Kentucky (1861–1875), was a successful American Thoroughbred racehorse who won 21 of his 23 starts, including 20 consecutive wins.

Kentucky was sired by Lexington, who sired three colts in 1861 (out of Glencoe mares) and each of whom become one of the best race horses in America – Norfolk, Asteroid and Kentucky. Norfolk and Asteroid went undefeated throughout their racing careers, and one of the few horses who ever defeated Kentucky was Norfolk. Kentucky's dam was Magnolia, by the imported British champion Glencoe; Glencoe stood at John Harper's Nantura Stock Farm in Kentucky. His sire line traced back to Herod.
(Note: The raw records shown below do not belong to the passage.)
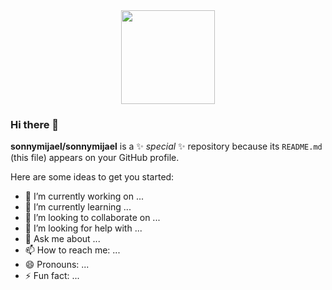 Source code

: <div id="header" align="center">
  <img style="height: 150px; width:150px;" src="https://avatars.githubusercontent.com/u/98063818?v=4" />
</div>

### Hi there 👋


**sonnymijael/sonnymijael** is a ✨ _special_ ✨ repository because its `README.md` (this file) appears on your GitHub profile.

Here are some ideas to get you started:

- 🔭 I’m currently working on ...
- 🌱 I’m currently learning ...
- 👯 I’m looking to collaborate on ...
- 🤔 I’m looking for help with ...
- 💬 Ask me about ...
- 📫 How to reach me: ...
- 😄 Pronouns: ...
- ⚡ Fun fact: ...

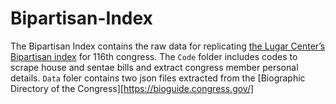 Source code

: # Bipartisan-Index

The Bipartisan Index contains the raw data for replicating [the Lugar Center’s Bipartisan index](https://www.thelugarcenter.org/ourwork-Bipartisan-Index.html) for 116th congress. The `Code` folder includes codes to scrape house and sentae bills and extract congress member personal details. `Data` foler contains two json files extracted from the [Biographic Directory of the Congress][https://bioguide.congress.gov/]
A rangy bay with a narrow white stripe and white off-fore pastern, Kentucky was owned by John Hunter, one of the founders of the Saratoga Race Course and co-owner (and the first chairman) of The Jockey Club.
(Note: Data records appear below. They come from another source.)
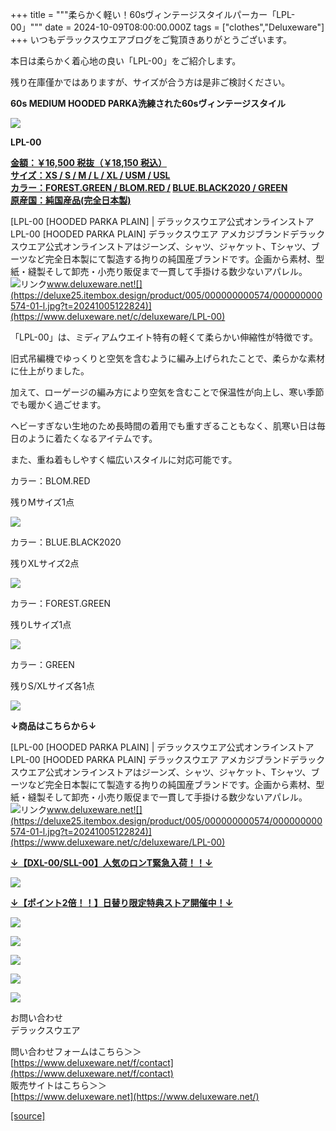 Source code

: +++
title = """柔らかく軽い！60sヴィンテージスタイルパーカー「LPL-00」"""
date = 2024-10-09T08:00:00.000Z
tags = ["clothes","Deluxeware"]
+++
いつもデラックスウエアブログをご覧頂きありがとうございます。

本日は柔らかく着心地の良い「LPL-00」をご紹介します。

残り在庫僅かではありますが、サイズが合う方は是非ご検討ください。

**60s MEDIUM HOODED PARKA洗練された60sヴィンテージスタイル**

**[![](https://stat.ameba.jp/user_images/20241009/14/deluxeware/ff/83/j/o1124150015495845127.jpg)](https://stat.ameba.jp/user_images/20241009/14/deluxeware/ff/83/j/o1124150015495845127.jpg)**

**LPL-00**

**[金額：￥16,500 税抜（￥18,150 税込）](https://www.deluxeware.net/c/deluxeware/LPL-00)  
[サイズ：XS / S / M / L / XL / USM / USL](https://www.deluxeware.net/c/deluxeware/LPL-00)  
[カラー：FOREST.GREEN / BLOM.RED /](https://www.deluxeware.net/c/deluxeware/LPL-00) [BLUE.BLACK2020 / GREEN](https://www.deluxeware.net/c/deluxeware/LPL-00)  
[原産国：純国産品(完全日本製)](https://www.deluxeware.net/c/deluxeware/LPL-00)**

[LPL-00 \[HOODED PARKA PLAIN\] | デラックスウエア公式オンラインストアLPL-00 \[HOODED PARKA PLAIN\] デラックスウエア アメカジブランドデラックスウエア公式オンラインストアはジーンズ、シャツ、ジャケット、Tシャツ、ブーツなど完全日本製にて製造する拘りの純国産ブランドです。企画から素材、型紙・縫製そして卸売・小売り販促まで一貫して手掛ける数少ないアパレル。![リンク](https://c.stat100.ameba.jp/ameblo/symbols/v3.20.0/svg/gray/editor_link.svg)www.deluxeware.net![](https://deluxe25.itembox.design/product/005/000000000574/000000000574-01-l.jpg?t=20241005122824)](https://www.deluxeware.net/c/deluxeware/LPL-00)

「LPL-00」は、ミディアムウエイト特有の軽くて柔らかい伸縮性が特徴です。

旧式吊編機でゆっくりと空気を含むように編み上げられたことで、柔らかな素材に仕上がりました。  
  
加えて、ローゲージの編み方により空気を含むことで保温性が向上し、寒い季節でも暖かく過ごせます。

ヘビーすぎない生地のため長時間の着用でも重すぎることもなく、肌寒い日は毎日のように着たくなるアイテムです。

また、重ね着もしやすく幅広いスタイルに対応可能です。

カラー：BLOM.RED

残りMサイズ1点

[![](https://stat.ameba.jp/user_images/20241009/14/deluxeware/8e/36/j/o1126150015495845131.jpg)](https://stat.ameba.jp/user_images/20241009/14/deluxeware/8e/36/j/o1126150015495845131.jpg)

カラー：BLUE.BLACK2020

残りXLサイズ2点

[![](https://stat.ameba.jp/user_images/20241009/14/deluxeware/50/7b/j/o1124140615495845132.jpg)](https://stat.ameba.jp/user_images/20241009/14/deluxeware/50/7b/j/o1124140615495845132.jpg)

カラー：FOREST.GREEN

残りLサイズ1点

[![](https://stat.ameba.jp/user_images/20241009/14/deluxeware/48/53/j/o1124140615495845122.jpg)](https://stat.ameba.jp/user_images/20241009/14/deluxeware/48/53/j/o1124140615495845122.jpg)

カラー：GREEN

残りS/XLサイズ各1点

[![](https://stat.ameba.jp/user_images/20241009/14/deluxeware/af/ac/j/o1124140615495845136.jpg)](https://stat.ameba.jp/user_images/20241009/14/deluxeware/af/ac/j/o1124140615495845136.jpg)

**↓商品はこちらから↓**

[LPL-00 \[HOODED PARKA PLAIN\] | デラックスウエア公式オンラインストアLPL-00 \[HOODED PARKA PLAIN\] デラックスウエア アメカジブランドデラックスウエア公式オンラインストアはジーンズ、シャツ、ジャケット、Tシャツ、ブーツなど完全日本製にて製造する拘りの純国産ブランドです。企画から素材、型紙・縫製そして卸売・小売り販促まで一貫して手掛ける数少ないアパレル。![リンク](https://c.stat100.ameba.jp/ameblo/symbols/v3.20.0/svg/gray/editor_link.svg)www.deluxeware.net![](https://deluxe25.itembox.design/product/005/000000000574/000000000574-01-l.jpg?t=20241005122824)](https://www.deluxeware.net/c/deluxeware/LPL-00)

**[↓【DXL-00/SLL-00】人気のロンT緊急入荷！！↓](https://www.deluxeware.net/)**

[![](https://stat.ameba.jp/user_images/20241007/16/deluxeware/df/96/j/o0800026015495163803.jpg?caw=800)](https://www.deluxeware.net/)

  
**[↓【ポイント2倍！！】日替り限定特典ストア開催中！↓](https://www.deluxeware.net/)**

[![](https://stat.ameba.jp/user_images/20241007/17/deluxeware/da/a1/j/o1200050015495173437.jpg?caw=800)](https://www.deluxeware.net/)

[![](https://stat.ameba.jp/user_images/20240614/12/deluxeware/fb/b4/j/o0800026015451324172.jpg?caw=800)](https://www.deluxeware.net/c/2024FWreserveall)

[![](https://stat.ameba.jp/user_images/20240315/15/deluxeware/04/7f/j/o0800026015413271803.jpg?caw=800)](https://www.instagram.com/deluxeware/?hl=ja)

[![](https://stat.ameba.jp/user_images/20220415/12/deluxeware/3b/ce/j/o0800026015103175481.jpg?caw=800)](https://www.deluxeware.net/f/headstore)

[![](https://stat.ameba.jp/user_images/20220415/12/deluxeware/d7/c6/j/o0800026015103175487.jpg?caw=800)](https://www.deluxeware.net/)

お問い合わせ  
デラックスウエア

問い合わせフォームはこちら＞＞  
[https://www.deluxeware.net/f/contact](https://www.deluxeware.net/f/contact)  
販売サイトはこちら＞＞  
[https://www.deluxeware.net](https://www.deluxeware.net/)

[[source]](https://ameblo.jp/deluxeware/entry-12870608847.html)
Probably trained by A.J. Minor (the facts are unclear), Kentucky won his only two-year-old start. At age three, racing for John Hunter, William R. Travers and George Osgood, he lost his second start in the inaugural Jersey Derby – coming in fourth to Norfolk. After that he won 20 consecutive races, including the first Travers Stakes in 1864 and the first two runnings of the Saratoga Cup at a distance of 2¼ miles. He also won the first Inaugural Stakes in four mile heats at the newly opened Jerome Park Racetrack. For three seasons (1864, 1865 and 1866), when races were two, three and four miles long, he was the undisputed champion of East Coast racing.